(Stored records)

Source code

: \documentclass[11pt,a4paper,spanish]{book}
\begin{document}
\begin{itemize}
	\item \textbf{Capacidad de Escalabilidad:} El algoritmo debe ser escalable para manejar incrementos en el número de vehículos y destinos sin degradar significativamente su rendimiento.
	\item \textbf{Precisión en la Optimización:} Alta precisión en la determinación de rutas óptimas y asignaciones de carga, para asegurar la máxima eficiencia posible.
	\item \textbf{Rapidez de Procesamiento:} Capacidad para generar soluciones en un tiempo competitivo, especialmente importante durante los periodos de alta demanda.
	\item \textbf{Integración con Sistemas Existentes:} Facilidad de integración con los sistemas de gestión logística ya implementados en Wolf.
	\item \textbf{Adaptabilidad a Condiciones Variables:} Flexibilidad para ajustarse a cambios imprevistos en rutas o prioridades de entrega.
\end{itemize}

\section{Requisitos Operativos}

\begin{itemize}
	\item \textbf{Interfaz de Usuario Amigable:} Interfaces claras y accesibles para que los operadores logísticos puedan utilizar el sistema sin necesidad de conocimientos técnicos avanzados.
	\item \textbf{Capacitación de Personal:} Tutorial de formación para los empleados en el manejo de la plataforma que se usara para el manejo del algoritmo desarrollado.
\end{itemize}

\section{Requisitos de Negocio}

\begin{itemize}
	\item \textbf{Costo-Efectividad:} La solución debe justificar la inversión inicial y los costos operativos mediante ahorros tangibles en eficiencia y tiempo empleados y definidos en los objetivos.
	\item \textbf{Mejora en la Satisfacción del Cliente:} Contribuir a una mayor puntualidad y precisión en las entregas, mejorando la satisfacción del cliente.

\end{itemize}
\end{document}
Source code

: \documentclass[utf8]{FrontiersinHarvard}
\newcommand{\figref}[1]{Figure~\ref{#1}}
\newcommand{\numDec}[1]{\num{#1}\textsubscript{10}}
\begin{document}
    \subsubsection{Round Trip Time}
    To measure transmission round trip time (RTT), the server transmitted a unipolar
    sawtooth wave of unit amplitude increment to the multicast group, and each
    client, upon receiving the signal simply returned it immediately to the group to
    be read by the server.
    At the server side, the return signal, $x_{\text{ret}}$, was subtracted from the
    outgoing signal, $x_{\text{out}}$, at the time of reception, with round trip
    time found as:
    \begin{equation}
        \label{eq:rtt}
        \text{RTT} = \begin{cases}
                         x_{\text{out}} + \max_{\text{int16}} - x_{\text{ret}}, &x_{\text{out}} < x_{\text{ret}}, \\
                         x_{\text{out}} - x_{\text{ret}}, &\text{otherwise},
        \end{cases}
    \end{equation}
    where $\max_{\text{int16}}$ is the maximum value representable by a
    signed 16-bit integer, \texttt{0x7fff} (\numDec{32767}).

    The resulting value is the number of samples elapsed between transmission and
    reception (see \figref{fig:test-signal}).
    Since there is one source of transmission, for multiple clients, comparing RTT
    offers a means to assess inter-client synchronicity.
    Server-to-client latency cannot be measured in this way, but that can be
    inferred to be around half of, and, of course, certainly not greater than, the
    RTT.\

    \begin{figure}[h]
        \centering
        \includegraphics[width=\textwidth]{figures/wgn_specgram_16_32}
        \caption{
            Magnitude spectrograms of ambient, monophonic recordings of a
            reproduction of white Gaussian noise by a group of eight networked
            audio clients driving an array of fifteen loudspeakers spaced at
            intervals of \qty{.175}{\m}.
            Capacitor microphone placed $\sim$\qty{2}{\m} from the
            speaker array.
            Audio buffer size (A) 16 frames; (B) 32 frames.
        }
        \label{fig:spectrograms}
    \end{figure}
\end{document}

TASK STATEMENT:
An exact repeat of the lines from the one containing "representable by a" through the final line above, both included, is the whole answer.

WRITTEN ANSWER:
    where $\max_{\text{int16}}$ is the maximum value representable by a
    signed 16-bit integer, \texttt{0x7fff} (\numDec{32767}).

    The resulting value is the number of samples elapsed between transmission and
    reception (see \figref{fig:test-signal}).
    Since there is one source of transmission, for multiple clients, comparing RTT
    offers a means to assess inter-client synchronicity.
    Server-to-client latency cannot be measured in this way, but that can be
    inferred to be around half of, and, of course, certainly not greater than, the
    RTT.\

    \begin{figure}[h]
        \centering
        \includegraphics[width=\textwidth]{figures/wgn_specgram_16_32}
        \caption{
            Magnitude spectrograms of ambient, monophonic recordings of a
            reproduction of white Gaussian noise by a group of eight networked
            audio clients driving an array of fifteen loudspeakers spaced at
            intervals of \qty{.175}{\m}.
            Capacitor microphone placed $\sim$\qty{2}{\m} from the
            speaker array.
            Audio buffer size (A) 16 frames; (B) 32 frames.
        }
        \label{fig:spectrograms}
    \end{figure}
\end{document}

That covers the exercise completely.